彼は、アンヌ・マリーを見た瞬間から彼女に惹かれる・・・・・。
![](https://stat.ameba.jp/user_images/20160104/19/pyscipks/07/b0/j/o0500036113531791541.jpg?caw=800)

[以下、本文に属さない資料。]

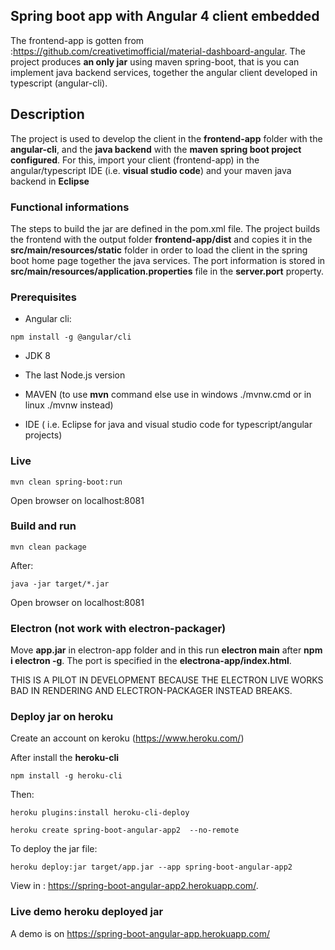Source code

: ## Spring boot app with Angular 4 client embedded

The frontend-app is gotten from :https://github.com/creativetimofficial/material-dashboard-angular.
The project produces **an only jar** using maven spring-boot, that is you can implement java backend services, together the angular client developed in typescript (angular-cli).

## Description

The project is used to develop the client in the **frontend-app** folder with the __angular-cli__, and the **java backend** with the __maven spring boot project configured__.
For this, import your client (frontend-app) in the angular/typescript IDE (i.e. __visual studio code__) and your maven java backend in __Eclipse__

### Functional informations

The steps to build the jar are defined in the pom.xml file. The project builds the frontend with the output folder **frontend-app/dist** and copies it in the __src/main/resources/static__ folder in order to load the client in the spring boot home page together the java services.
The port information is stored in **src/main/resources/application.properties** file in the __server.port__ property.

### Prerequisites

* Angular cli:

```
npm install -g @angular/cli
```

* JDK 8

* The last Node.js version

* MAVEN (to use **mvn** command else use in windows ./mvnw.cmd or in linux ./mvnw instead)

* IDE ( i.e. Eclipse for java and visual studio code for typescript/angular projects)

### Live

```
mvn clean spring-boot:run
```
Open browser on localhost:8081

### Build and run

```
mvn clean package
```

After:

```
java -jar target/*.jar
```
Open browser on localhost:8081

### Electron (not work with electron-packager)

Move __app.jar__ in electron-app folder and in this run **electron main** after **npm i electron -g**. 
The port is specified in the __electrona-app/index.html__.

THIS IS A PILOT IN DEVELOPMENT BECAUSE THE ELECTRON LIVE WORKS BAD IN RENDERING AND ELECTRON-PACKAGER INSTEAD BREAKS.

### Deploy jar on heroku 

Create an account on keroku (https://www.heroku.com/)

After install the __heroku-cli__

```
npm install -g heroku-cli
```

Then:

```
heroku plugins:install heroku-cli-deploy

heroku create spring-boot-angular-app2  --no-remote

```

To deploy the jar file:

```
heroku deploy:jar target/app.jar --app spring-boot-angular-app2
```

View in : https://spring-boot-angular-app2.herokuapp.com/.

### Live demo heroku deployed jar

A demo is on https://spring-boot-angular-app.herokuapp.com/
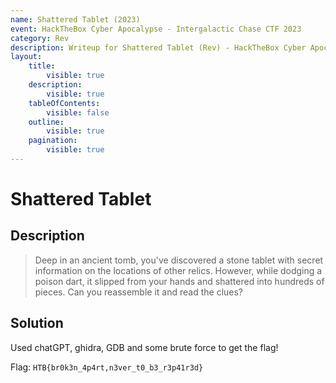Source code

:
 ```yaml
---
name: Shattered Tablet (2023)
event: HackTheBox Cyber Apocalypse - Intergalactic Chase CTF 2023
category: Rev
description: Writeup for Shattered Tablet (Rev) - HackTheBox Cyber Apocalypse - Intergalactic Chase CTF (2023) 💜
layout:
    title:
        visible: true
    description:
        visible: true
    tableOfContents:
        visible: false
    outline:
        visible: true
    pagination:
        visible: true
---
```


# Shattered Tablet

## Description

> Deep in an ancient tomb, you've discovered a stone tablet with secret information on the locations of other relics. However, while dodging a poison dart, it slipped from your hands and shattered into hundreds of pieces. Can you reassemble it and read the clues?

## Solution

Used chatGPT, ghidra, GDB and some brute force to get the flag!

Flag: `HTB{br0k3n_4p4rt,n3ver_t0_b3_r3p41r3d}`
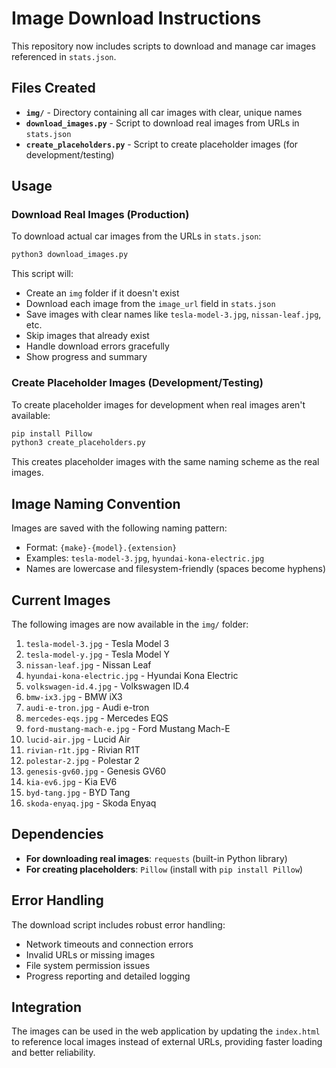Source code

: # Image Download Instructions

This repository now includes scripts to download and manage car images referenced in `stats.json`.

## Files Created

- **`img/`** - Directory containing all car images with clear, unique names
- **`download_images.py`** - Script to download real images from URLs in `stats.json`
- **`create_placeholders.py`** - Script to create placeholder images (for development/testing)

## Usage

### Download Real Images (Production)

To download actual car images from the URLs in `stats.json`:

```bash
python3 download_images.py
```

This script will:
- Create an `img` folder if it doesn't exist
- Download each image from the `image_url` field in `stats.json`
- Save images with clear names like `tesla-model-3.jpg`, `nissan-leaf.jpg`, etc.
- Skip images that already exist
- Handle download errors gracefully
- Show progress and summary

### Create Placeholder Images (Development/Testing)

To create placeholder images for development when real images aren't available:

```bash
pip install Pillow
python3 create_placeholders.py
```

This creates placeholder images with the same naming scheme as the real images.

## Image Naming Convention

Images are saved with the following naming pattern:
- Format: `{make}-{model}.{extension}`
- Examples: `tesla-model-3.jpg`, `hyundai-kona-electric.jpg`
- Names are lowercase and filesystem-friendly (spaces become hyphens)

## Current Images

The following images are now available in the `img/` folder:

1. `tesla-model-3.jpg` - Tesla Model 3
2. `tesla-model-y.jpg` - Tesla Model Y  
3. `nissan-leaf.jpg` - Nissan Leaf
4. `hyundai-kona-electric.jpg` - Hyundai Kona Electric
5. `volkswagen-id.4.jpg` - Volkswagen ID.4
6. `bmw-ix3.jpg` - BMW iX3
7. `audi-e-tron.jpg` - Audi e-tron
8. `mercedes-eqs.jpg` - Mercedes EQS
9. `ford-mustang-mach-e.jpg` - Ford Mustang Mach-E
10. `lucid-air.jpg` - Lucid Air
11. `rivian-r1t.jpg` - Rivian R1T
12. `polestar-2.jpg` - Polestar 2
13. `genesis-gv60.jpg` - Genesis GV60
14. `kia-ev6.jpg` - Kia EV6
15. `byd-tang.jpg` - BYD Tang
16. `skoda-enyaq.jpg` - Skoda Enyaq

## Dependencies

- **For downloading real images**: `requests` (built-in Python library)
- **For creating placeholders**: `Pillow` (install with `pip install Pillow`)

## Error Handling

The download script includes robust error handling:
- Network timeouts and connection errors
- Invalid URLs or missing images
- File system permission issues
- Progress reporting and detailed logging

## Integration

The images can be used in the web application by updating the `index.html` to reference local images instead of external URLs, providing faster loading and better reliability.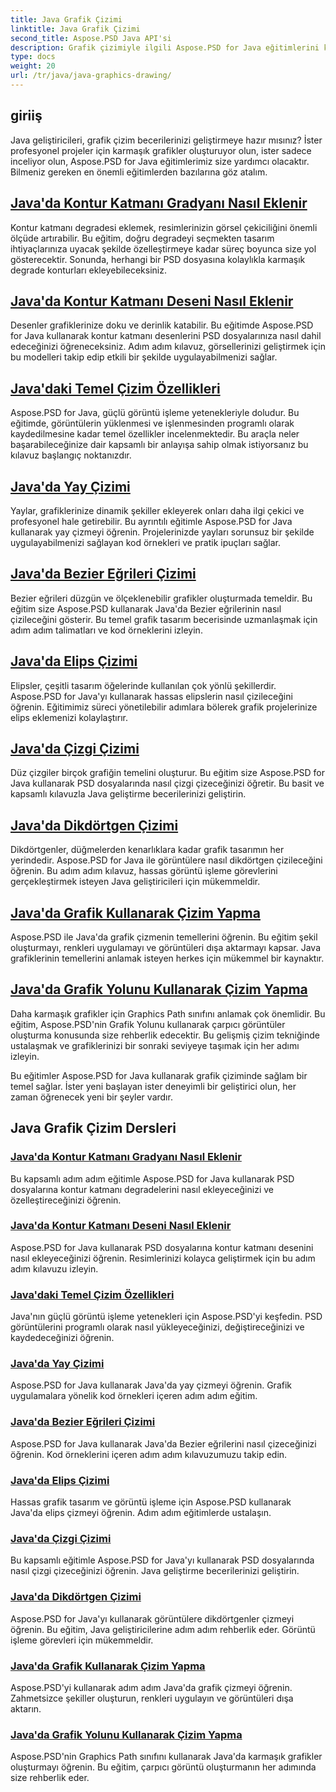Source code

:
 ```yaml
---
title: Java Grafik Çizimi
linktitle: Java Grafik Çizimi
second_title: Aspose.PSD Java API'si
description: Grafik çizimiyle ilgili Aspose.PSD for Java eğitimlerini keşfedin. Adım adım kılavuzlarla kontur eklemeyi, şekil çizmeyi ve PSD dosyalarını değiştirmeyi öğrenin.
type: docs
weight: 20
url: /tr/java/java-graphics-drawing/
---
```


## giriiş

Java geliştiricileri, grafik çizim becerilerinizi geliştirmeye hazır mısınız? İster profesyonel projeler için karmaşık grafikler oluşturuyor olun, ister sadece inceliyor olun, Aspose.PSD for Java eğitimlerimiz size yardımcı olacaktır. Bilmeniz gereken en önemli eğitimlerden bazılarına göz atalım.

## [Java'da Kontur Katmanı Gradyanı Nasıl Eklenir](./add-stroke-layer-gradient/)

Kontur katmanı degradesi eklemek, resimlerinizin görsel çekiciliğini önemli ölçüde artırabilir. Bu eğitim, doğru degradeyi seçmekten tasarım ihtiyaçlarınıza uyacak şekilde özelleştirmeye kadar süreç boyunca size yol gösterecektir. Sonunda, herhangi bir PSD dosyasına kolaylıkla karmaşık degrade konturları ekleyebileceksiniz.

## [Java'da Kontur Katmanı Deseni Nasıl Eklenir](./add-stroke-layer-pattern/)

Desenler grafiklerinize doku ve derinlik katabilir. Bu eğitimde Aspose.PSD for Java kullanarak kontur katmanı desenlerini PSD dosyalarınıza nasıl dahil edeceğinizi öğreneceksiniz. Adım adım kılavuz, görsellerinizi geliştirmek için bu modelleri takip edip etkili bir şekilde uygulayabilmenizi sağlar.

## [Java'daki Temel Çizim Özellikleri](./core-drawing-features/)

Aspose.PSD for Java, güçlü görüntü işleme yetenekleriyle doludur. Bu eğitimde, görüntülerin yüklenmesi ve işlenmesinden programlı olarak kaydedilmesine kadar temel özellikler incelenmektedir. Bu araçla neler başarabileceğinize dair kapsamlı bir anlayışa sahip olmak istiyorsanız bu kılavuz başlangıç noktanızdır.

## [Java'da Yay Çizimi](./drawing-arcs/)

Yaylar, grafiklerinize dinamik şekiller ekleyerek onları daha ilgi çekici ve profesyonel hale getirebilir. Bu ayrıntılı eğitimle Aspose.PSD for Java kullanarak yay çizmeyi öğrenin. Projelerinizde yayları sorunsuz bir şekilde uygulayabilmenizi sağlayan kod örnekleri ve pratik ipuçları sağlar.

## [Java'da Bezier Eğrileri Çizimi](./drawing-bezier-curves/)

Bezier eğrileri düzgün ve ölçeklenebilir grafikler oluşturmada temeldir. Bu eğitim size Aspose.PSD kullanarak Java'da Bezier eğrilerinin nasıl çizileceğini gösterir. Bu temel grafik tasarım becerisinde uzmanlaşmak için adım adım talimatları ve kod örneklerini izleyin.

## [Java'da Elips Çizimi](./drawing-ellipses/)

Elipsler, çeşitli tasarım öğelerinde kullanılan çok yönlü şekillerdir. Aspose.PSD for Java'yı kullanarak hassas elipslerin nasıl çizileceğini öğrenin. Eğitimimiz süreci yönetilebilir adımlara bölerek grafik projelerinize elips eklemenizi kolaylaştırır.

## [Java'da Çizgi Çizimi](./drawing-lines/)

Düz çizgiler birçok grafiğin temelini oluşturur. Bu eğitim size Aspose.PSD for Java kullanarak PSD dosyalarında nasıl çizgi çizeceğinizi öğretir. Bu basit ve kapsamlı kılavuzla Java geliştirme becerilerinizi geliştirin.

## [Java'da Dikdörtgen Çizimi](./drawing-rectangles/)

Dikdörtgenler, düğmelerden kenarlıklara kadar grafik tasarımın her yerindedir. Aspose.PSD for Java ile görüntülere nasıl dikdörtgen çizileceğini öğrenin. Bu adım adım kılavuz, hassas görüntü işleme görevlerini gerçekleştirmek isteyen Java geliştiricileri için mükemmeldir.

## [Java'da Grafik Kullanarak Çizim Yapma](./drawing-using-graphics/)

Aspose.PSD ile Java'da grafik çizmenin temellerini öğrenin. Bu eğitim şekil oluşturmayı, renkleri uygulamayı ve görüntüleri dışa aktarmayı kapsar. Java grafiklerinin temellerini anlamak isteyen herkes için mükemmel bir kaynaktır.

## [Java'da Grafik Yolunu Kullanarak Çizim Yapma](./drawing-using-graphics-path/)

Daha karmaşık grafikler için Graphics Path sınıfını anlamak çok önemlidir. Bu eğitim, Aspose.PSD'nin Grafik Yolunu kullanarak çarpıcı görüntüler oluşturma konusunda size rehberlik edecektir. Bu gelişmiş çizim tekniğinde ustalaşmak ve grafiklerinizi bir sonraki seviyeye taşımak için her adımı izleyin.

Bu eğitimler Aspose.PSD for Java kullanarak grafik çiziminde sağlam bir temel sağlar. İster yeni başlayan ister deneyimli bir geliştirici olun, her zaman öğrenecek yeni bir şeyler vardır.

## Java Grafik Çizim Dersleri
### [Java'da Kontur Katmanı Gradyanı Nasıl Eklenir](./add-stroke-layer-gradient/)
Bu kapsamlı adım adım eğitimle Aspose.PSD for Java kullanarak PSD dosyalarına kontur katmanı degradelerini nasıl ekleyeceğinizi ve özelleştireceğinizi öğrenin.
### [Java'da Kontur Katmanı Deseni Nasıl Eklenir](./add-stroke-layer-pattern/)
Aspose.PSD for Java kullanarak PSD dosyalarına kontur katmanı desenini nasıl ekleyeceğinizi öğrenin. Resimlerinizi kolayca geliştirmek için bu adım adım kılavuzu izleyin.
### [Java'daki Temel Çizim Özellikleri](./core-drawing-features/)
Java'nın güçlü görüntü işleme yetenekleri için Aspose.PSD'yi keşfedin. PSD görüntülerini programlı olarak nasıl yükleyeceğinizi, değiştireceğinizi ve kaydedeceğinizi öğrenin.
### [Java'da Yay Çizimi](./drawing-arcs/)
Aspose.PSD for Java kullanarak Java'da yay çizmeyi öğrenin. Grafik uygulamalara yönelik kod örnekleri içeren adım adım eğitim.
### [Java'da Bezier Eğrileri Çizimi](./drawing-bezier-curves/)
Aspose.PSD for Java kullanarak Java'da Bezier eğrilerini nasıl çizeceğinizi öğrenin. Kod örneklerini içeren adım adım kılavuzumuzu takip edin.
### [Java'da Elips Çizimi](./drawing-ellipses/)
Hassas grafik tasarım ve görüntü işleme için Aspose.PSD kullanarak Java'da elips çizmeyi öğrenin. Adım adım eğitimlerde ustalaşın.
### [Java'da Çizgi Çizimi](./drawing-lines/)
Bu kapsamlı eğitimle Aspose.PSD for Java'yı kullanarak PSD dosyalarında nasıl çizgi çizeceğinizi öğrenin. Java geliştirme becerilerinizi geliştirin.
### [Java'da Dikdörtgen Çizimi](./drawing-rectangles/)
Aspose.PSD for Java'yı kullanarak görüntülere dikdörtgenler çizmeyi öğrenin. Bu eğitim, Java geliştiricilerine adım adım rehberlik eder. Görüntü işleme görevleri için mükemmeldir.
### [Java'da Grafik Kullanarak Çizim Yapma](./drawing-using-graphics/)
Aspose.PSD'yi kullanarak adım adım Java'da grafik çizmeyi öğrenin. Zahmetsizce şekiller oluşturun, renkleri uygulayın ve görüntüleri dışa aktarın.
### [Java'da Grafik Yolunu Kullanarak Çizim Yapma](./drawing-using-graphics-path/)
Aspose.PSD'nin Graphics Path sınıfını kullanarak Java'da karmaşık grafikler oluşturmayı öğrenin. Bu eğitim, çarpıcı görüntü oluşturmanın her adımında size rehberlik eder.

パーティーが終わり、夜明けを待ちながら気だるくソファにもたれかかる大使夫人。
そして、彼女を取り巻く愛人たち。 上の画の状態のまま10分近くも続く(笑)
これに耐えられるか、眠ってしまうか、何かを感じ取るか・・・・・
静止画のような映像が延々と続き、動いたとしてもあくまで静的な動き。
そして、彼らに寄り添うように、お香の煙がゆらゆらとゆらめく・・・・・
大使館の大広間には大鏡があり、二重に映し出される彼らは
どちらが実像なのか、ともすれば、その存在すら危うい。
さらに、画の中の人物たちは、いっさい言葉を発しない。
聞こえてくるのは、ナレーションともつかぬ、誰だか分からない “オフの声”
その“オフの声”が、最初は女性二人で画の中の人物たちの事を噂話のように話す。
しばらくすると、男性の声になったり、そうかと思ったら画の中の人物の会話に
しかし、画の中の人物と本人の“オフの声”は明らかに一致していない。
アンヌ・マリーと愛人が唇を重ねても、本人の“オフの声”は語りを止めない。
その本人の“オフの声”は、いつ発せられたものなのかも分からない。
“映像” と “言葉” が完全に分断されてしまっているんです。
マルグリット・デュラスは 映像(映画)と言葉(文学)を共存させることなく
敢えて、お互いを喰い合うようなことをやっているんです。
ジル・ドゥルーズというフランスの哲学者は、この映画を
“映画が文学を殺し、文学が映画を殺す” と表現していて
どっちも一回壊してしまって、さて、そこから何が生まれるでしょうか?
みたいなことに挑んでいるようなんですけど・・・・・・
ま、これ以上の事は、映画でご飯食べている人たちにお任せするとして(笑)
とにかく、一筋縄ではいかない作品だけれど、心に深く刻みこまれた異種映画でした。
透き通るような白い肌を真っ赤なドレスで覆ったデルフィーヌ・セイリグが
だるっだるの倦怠感で、虚しい愛の日々を表現しておりました。
「愛人/ラマン」の原作者、マルグリット・デュラスが自ら監督・脚本・原作を手掛けたラブロマンス。
1937年のカルカッタを舞台に、フランス大使夫人の恋愛模様を描く。